Ciência e Saúde

Avó faz relato chocante dos últimos dias de vida de sua neta no HGC

Escrito por Geovânia Cruz em 21 de Julho de 2016
[Avó faz relato chocante dos últimos dias de vida de sua neta no HGC]

(À direita) Mariellen na festinha junina da escola deste ano. (À esquerda) na maca do corredor do HGC onde ficou seus últimos dias de vida.

Mariellen Lima dos Santos, de 11 anos, deu entrada no Hospital Geral de Camaçari (HGC) na quarta-feira (13), morreu no domingo (17) e foi sepultada na quarta-feira, 19 de Julho de 2016, dia em que estaria completando 12 anos.
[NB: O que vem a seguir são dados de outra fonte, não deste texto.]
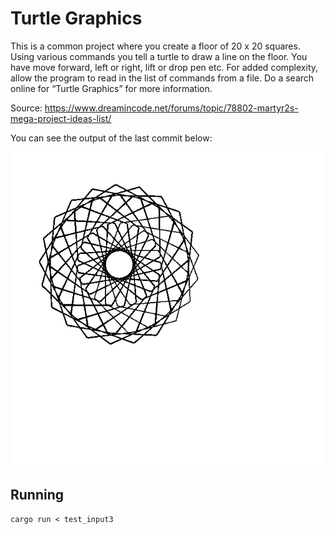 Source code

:# Turtle Graphics

This is a common project where you create a floor of 20 x 20 squares. Using various commands you tell a turtle to draw a line on the floor. You have move forward, left or right, lift or drop pen etc. For added complexity, allow the program to read in the list of commands from a file. Do a search online for “Turtle Graphics” for more information.

Source: https://www.dreamincode.net/forums/topic/78802-martyr2s-mega-project-ideas-list/

You can see the output of the last commit below:

![](./resources/output.png)

## Running

    cargo run < test_input3
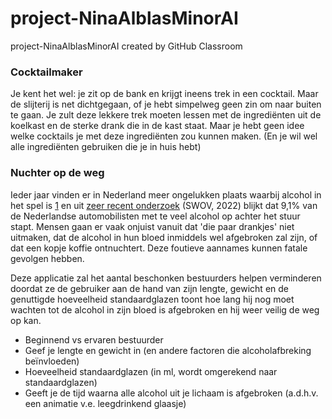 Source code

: # project-NinaAlblasMinorAI
project-NinaAlblasMinorAI created by GitHub Classroom

### Cocktailmaker
Je kent het wel: je zit op de bank en krijgt ineens trek in een cocktail. Maar de slijterij is net dichtgegaan, of je hebt simpelweg geen zin om naar buiten te gaan. Je zult deze lekkere trek moeten lessen met de ingrediënten uit de koelkast en de sterke drank die in de kast staat. Maar je hebt geen idee welke cocktails je met deze ingrediënten zou kunnen maken. (En je wil wel alle ingrediënten gebruiken die je in huis hebt)

### Nuchter op de weg
Ieder jaar vinden er in Nederland meer ongelukken plaats waarbij alcohol in het spel is [1](https://nos.nl/artikel/2308458-zorgwekkende-toename-aantal-verkeersdoden-door-alcohol-meer-dan-verdubbeld) en uit [zeer recent onderzoek](https://swov.nl/nl/nieuws/nederlandse-weggebruikers-europees-perspectief-resultaten-van-het-esra2-onderzoek) (SWOV, 2022) blijkt dat 9,1% van de Nederlandse automobilisten met te veel alcohol op achter het stuur stapt. Mensen gaan er vaak onjuist vanuit dat 'die paar drankjes' niet uitmaken, dat de alcohol in hun bloed inmiddels wel afgebroken zal zijn, of dat een kopje koffie ontnuchtert. Deze foutieve aannames kunnen fatale gevolgen hebben.

Deze applicatie zal het aantal beschonken bestuurders helpen verminderen doordat ze de gebruiker aan de hand van zijn lengte, gewicht en de genuttigde hoeveelheid standaardglazen toont hoe lang hij nog moet wachten tot de alcohol in zijn bloed is afgebroken en hij weer veilig de weg op kan.



- Beginnend vs ervaren bestuurder
- Geef je lengte en gewicht in (en andere factoren die alcoholafbreking beïnvloeden)
- Hoeveelheid standaardglazen (in ml, wordt omgerekend naar standaardglazen)
- Geeft je de tijd waarna alle alcohol uit je lichaam is afgebroken (a.d.h.v. een animatie v.e. leegdrinkend glaasje)
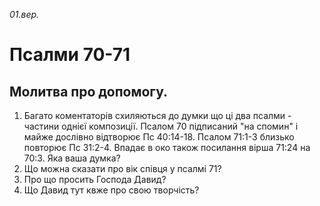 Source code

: 
_01.вер._

# Псалми 70-71

## Молитва про допомогу.
1. Багато коментаторів схиляються до думки що ці два псалми - частини однієї композиції. Псалом 70 підписаний "на спомин" і майже дослівно відтворює Пс 40:14-18. Псалом 71:1-3 близько повторює Пс 31:2-4. Впадає в око також посилання вірша 71:24 на 70:3. Яка ваша думка?
2. Що можна сказати про вік співця у псалмі 71?
3. Про що просить Господа Давид?
4. Що Давид тут квже про свою творчість?
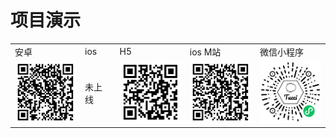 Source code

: <h1>项目演示</h1>
<table>
	<tr>
		<td>
			安卓
		</td>
		<td>
			ios
		</td>
		<td>
			H5
		</td>
		<td>
			ios M站
		</td>
		<td>
			微信小程序
		</td>
	</tr>
	<tr>
		<td>
			<img src="static/img/android.png" height="100" />
		</td>
		<td>
			<p>未上线</p>
		</td>
		<td>
			<img src="static/img/h5.png" height="100" />
		</td>
		<td>
			<img src="static/img/ios-webview.png" height="100" />
		</td>
		<td>
			<img src="static/img/weixin.jpg" height="100" />
		</td>
	</tr>
</table> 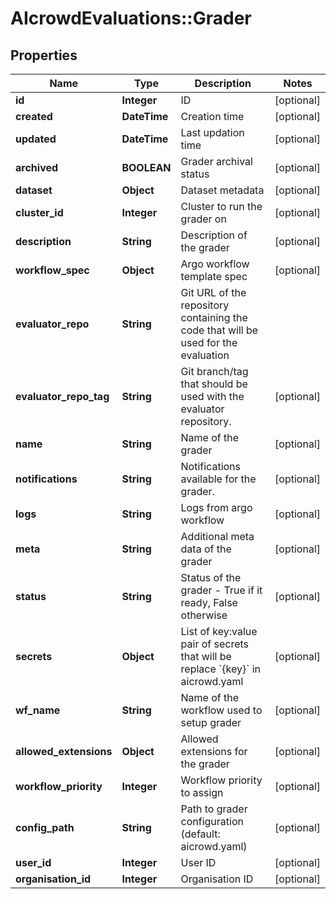 # AIcrowdEvaluations::Grader

## Properties
Name | Type | Description | Notes
------------ | ------------- | ------------- | -------------
**id** | **Integer** | ID | [optional] 
**created** | **DateTime** | Creation time | [optional] 
**updated** | **DateTime** | Last updation time | [optional] 
**archived** | **BOOLEAN** | Grader archival status | [optional] 
**dataset** | **Object** | Dataset metadata | [optional] 
**cluster_id** | **Integer** | Cluster to run the grader on | [optional] 
**description** | **String** | Description of the grader | [optional] 
**workflow_spec** | **Object** | Argo workflow template spec | [optional] 
**evaluator_repo** | **String** | Git URL of the repository containing the code that will be used for the evaluation | 
**evaluator_repo_tag** | **String** | Git branch/tag that should be used with the evaluator repository. | [optional] 
**name** | **String** | Name of the grader | [optional] 
**notifications** | **String** | Notifications available for the grader. | [optional] 
**logs** | **String** | Logs from argo workflow | [optional] 
**meta** | **String** | Additional meta data of the grader | [optional] 
**status** | **String** | Status of the grader - True if it ready, False otherwise | [optional] 
**secrets** | **Object** | List of key:value pair of secrets that will be replace &#x60;{key}&#x60; in aicrowd.yaml | [optional] 
**wf_name** | **String** | Name of the workflow used to setup grader | [optional] 
**allowed_extensions** | **Object** | Allowed extensions for the grader | [optional] 
**workflow_priority** | **Integer** | Workflow priority to assign | [optional] 
**config_path** | **String** | Path to grader configuration (default: aicrowd.yaml) | [optional] 
**user_id** | **Integer** | User ID | [optional] 
**organisation_id** | **Integer** | Organisation ID | [optional] 


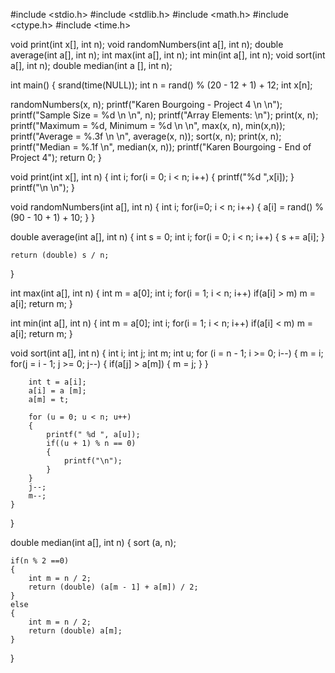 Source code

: #include <stdio.h>
#include <stdlib.h>
#include <math.h>
#include <ctype.h>
#include <time.h>

void print(int x[], int n);
void randomNumbers(int a[], int n);
double average(int a[], int n);
int max(int a[], int n);
int min(int a[], int n);
void sort(int a[], int n);
double median(int a [], int n);

int main()
{
   srand(time(NULL));
   int n = rand() % (20 - 12 + 1) + 12;
   int x[n];
   
   randomNumbers(x, n);
   printf("Karen Bourgoing - Project 4 \n \n");
   printf("Sample Size = %d \n \n", n);
   printf("Array Elements: \n");
   print(x, n);
   printf("Maximum = %d,  Minimum = %d \n \n", max(x, n), min(x,n));
   printf("Average = %.3f \n \n", average(x, n));
   sort(x, n);
   print(x, n);
   printf("Median = %.1f \n", median(x, n));
   printf("Karen Bourgoing - End of Project 4");
    return 0;
}

void print(int x[], int n)
{
    int i;
    for(i = 0; i < n; i++)
    {
        printf("%d ",x[i]);
    }
    printf("\n \n");
}

void randomNumbers(int a[], int n)
{
    int i;
    for(i=0; i < n; i++)
    {
        a[i] = rand() % (90 - 10 + 1) + 10;
    }
}

double average(int a[], int n)
{
    int s = 0;
    int i;
    for(i = 0; i < n; i++)
    {
        s += a[i];
    }
    
    return (double) s / n;
}

int max(int a[], int n)
{
    int m = a[0]; int i;
    for(i = 1; i < n; i++)
        if(a[i] > m)
            m = a[i];
    return m;
}

int min(int a[], int n)
{
    int m = a[0]; int i;
    for(i = 1; i < n; i++)
        if(a[i] < m)
            m = a[i];
    return m;
}

void sort(int a[], int n)
{
    int i;
    int j; 
    int m;
    int u;
    for (i = n - 1; i >= 0; i--)
    {
        m = i;
        for(j = i - 1; j >= 0; j--)
        {
            if(a[j] > a[m])
            {
                m = j;
            }
        }
        
        int t = a[i];
        a[i] = a [m];
        a[m] = t;
        
        for (u = 0; u < n; u++)
        {
            printf(" %d ", a[u]);
            if((u + 1) % n == 0)
            {
                printf("\n");
            }
        }
        j--;
        m--;
    }
}

double median(int a[], int n)
{
    sort (a, n);
    
    if(n % 2 ==0)
    {
        int m = n / 2;
        return (double) (a[m - 1] + a[m]) / 2;
    }
    else
    {
        int m = n / 2;
        return (double) a[m];
    }
}

   
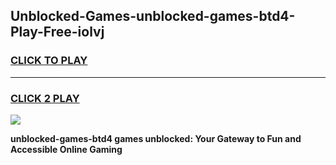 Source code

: 
## Unblocked-Games-unblocked-games-btd4-Play-Free-iolvj
<h3>
<a href="https://premium76.site?title=unblocked-games-btd4&ref=09A">CLICK TO PLAY</a></h3>
<hr>

<h3>
<a href="https://premium76.site?title=unblocked-games-btd4&ref=09A">CLICK 2 PLAY</a>
  
</h3>

<a href="https://premium76.site?title=unblocked-games-btd4&ref=09A"><img src="https://clearcache.store/games.png"></a>


**unblocked-games-btd4 games unblocked: Your Gateway to Fun and Accessible Online Gaming**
Dona Ednalva, avó da menina recebeu a reportagem do Camaçari Notícias em sua casa, e fez um relato chocante dos dias em que a criança esteve internada no HGC: “Eles deixaram minha neta morrer à míngua”, disse ela.

A princípio, os sintomas que Mariellen apresentava eram de uma simples virose. Ela sentia dores de cabeça, teve febre e vômito e apresentava uma pequena coriza. Após atendimento inicial no Geral, ela permaneceu na unidade sendo medicada com remédios para combater o vômito e a febre. No mesmo período, ela passou por exames de sangue e urina. A alta médica só aconteceu depois das 21h do mesmo dia, e a menina voltou para casa.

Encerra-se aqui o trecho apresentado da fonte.